* **EXERCISE**
Each entry below should be echoed exactly, with pictures omitted.

* **DATA PROVIDED**
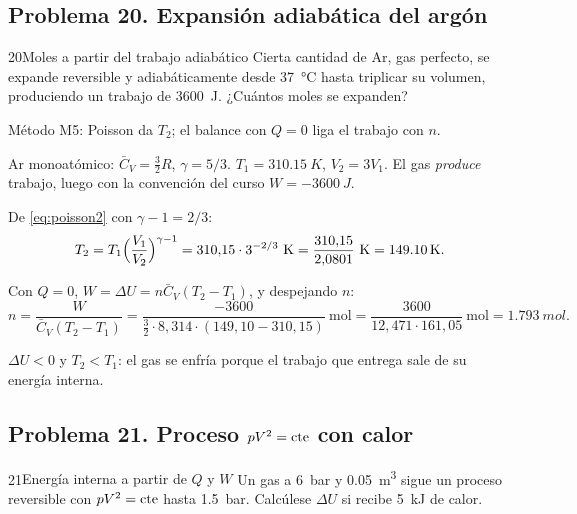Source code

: \subsection{Problema 20. Expansión adiabática del argón}
\begin{problema}{20}{Moles a partir del trabajo adiabático}
Cierta cantidad de Ar, gas perfecto, se expande reversible y adiabáticamente desde \SI{37}{\celsius} hasta
triplicar su volumen, produciendo un trabajo de \SI{3600}{J}. ¿Cuántos moles se expanden?
\end{problema}

\begin{resolucion}
\idea Método M5: Poisson da $T_2$; el balance con $Q=0$ liga el trabajo con $n$.

 Ar monoatómico: $\bar C_V=\tfrac32R$, $\gamma=5/3$. $T_1=\SI{310,15}{K}$, $V_2=3V_1$. El gas
\emph{produce} trabajo, luego con la convención del curso $W=-\SI{3600}{J}$.

 De \eqref{eq:poisson2} con $\gamma-1=2/3$:
\[
  T_2=T_1\Bigl(\frac{V_1}{V_2}\Bigr)^{\gamma-1}=310{,}15\cdot3^{-2/3}\ \mathrm{K}
     =\frac{310{,}15}{2{,}0801}\ \mathrm{K}=\SI{149,10}{K}.
\]

 Con $Q=0$, $W=\Delta U=n\bar C_V(T_2-T_1)$, y despejando $n$:
\[
  n=\frac{W}{\bar C_V(T_2-T_1)}=\frac{-3600}{\tfrac32\cdot8{,}314\cdot(149{,}10-310{,}15)}\ \mathrm{mol}
   =\frac{3600}{12{,}471\cdot161{,}05}\ \mathrm{mol}=\boxed{\SI{1,793}{mol}}.
\]

 $\Delta U<0$ y $T_2<T_1$: el gas se enfría porque el trabajo que entrega sale de su
energía interna.
\end{resolucion}

\subsection{Problema 21. Proceso \texorpdfstring{$pV^2=\cte$}{pV2 = cte} con calor}
\begin{problema}{21}{Energía interna a partir de $Q$ y $W$}
Un gas a \SI{6}{bar} y \SI{0,05}{m^3} sigue un proceso reversible con $pV^2=\cte$ hasta \SI{1,5}{bar}. Calcúlese
$\Delta U$ si recibe \SI{5}{kJ} de calor.
\end{problema}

* **RESULT BELOW**
Source code

: \subsection{Problema 20. Expansión adiabática del argón}
\begin{problema}{20}{Moles a partir del trabajo adiabático}
Cierta cantidad de Ar, gas perfecto, se expande reversible y adiabáticamente desde \SI{37}{\celsius} hasta
triplicar su volumen, produciendo un trabajo de \SI{3600}{J}. ¿Cuántos moles se expanden?
\end{problema}

\begin{resolucion}
\idea Método M5: Poisson da $T_2$; el balance con $Q=0$ liga el trabajo con $n$.

 Ar monoatómico: $\bar C_V=\tfrac32R$, $\gamma=5/3$. $T_1=\SI{310,15}{K}$, $V_2=3V_1$. El gas
\emph{produce} trabajo, luego con la convención del curso $W=-\SI{3600}{J}$.

 De \eqref{eq:poisson2} con $\gamma-1=2/3$:
\[
  T_2=T_1\Bigl(\frac{V_1}{V_2}\Bigr)^{\gamma-1}=310{,}15\cdot3^{-2/3}\ \mathrm{K}
     =\frac{310{,}15}{2{,}0801}\ \mathrm{K}=\SI{149,10}{K}.
\]

 Con $Q=0$, $W=\Delta U=n\bar C_V(T_2-T_1)$, y despejando $n$:
\[
  n=\frac{W}{\bar C_V(T_2-T_1)}=\frac{-3600}{\tfrac32\cdot8{,}314\cdot(149{,}10-310{,}15)}\ \mathrm{mol}
   =\frac{3600}{12{,}471\cdot161{,}05}\ \mathrm{mol}=\boxed{\SI{1,793}{mol}}.
\]

 $\Delta U<0$ y $T_2<T_1$: el gas se enfría porque el trabajo que entrega sale de su
energía interna.
\end{resolucion}

\subsection{Problema 21. Proceso \texorpdfstring{$pV^2=\cte$}{pV2 = cte} con calor}
\begin{problema}{21}{Energía interna a partir de $Q$ y $W$}
Un gas a \SI{6}{bar} y \SI{0,05}{m^3} sigue un proceso reversible con $pV^2=\cte$ hasta \SI{1,5}{bar}. Calcúlese
$\Delta U$ si recibe \SI{5}{kJ} de calor.
\end{problema}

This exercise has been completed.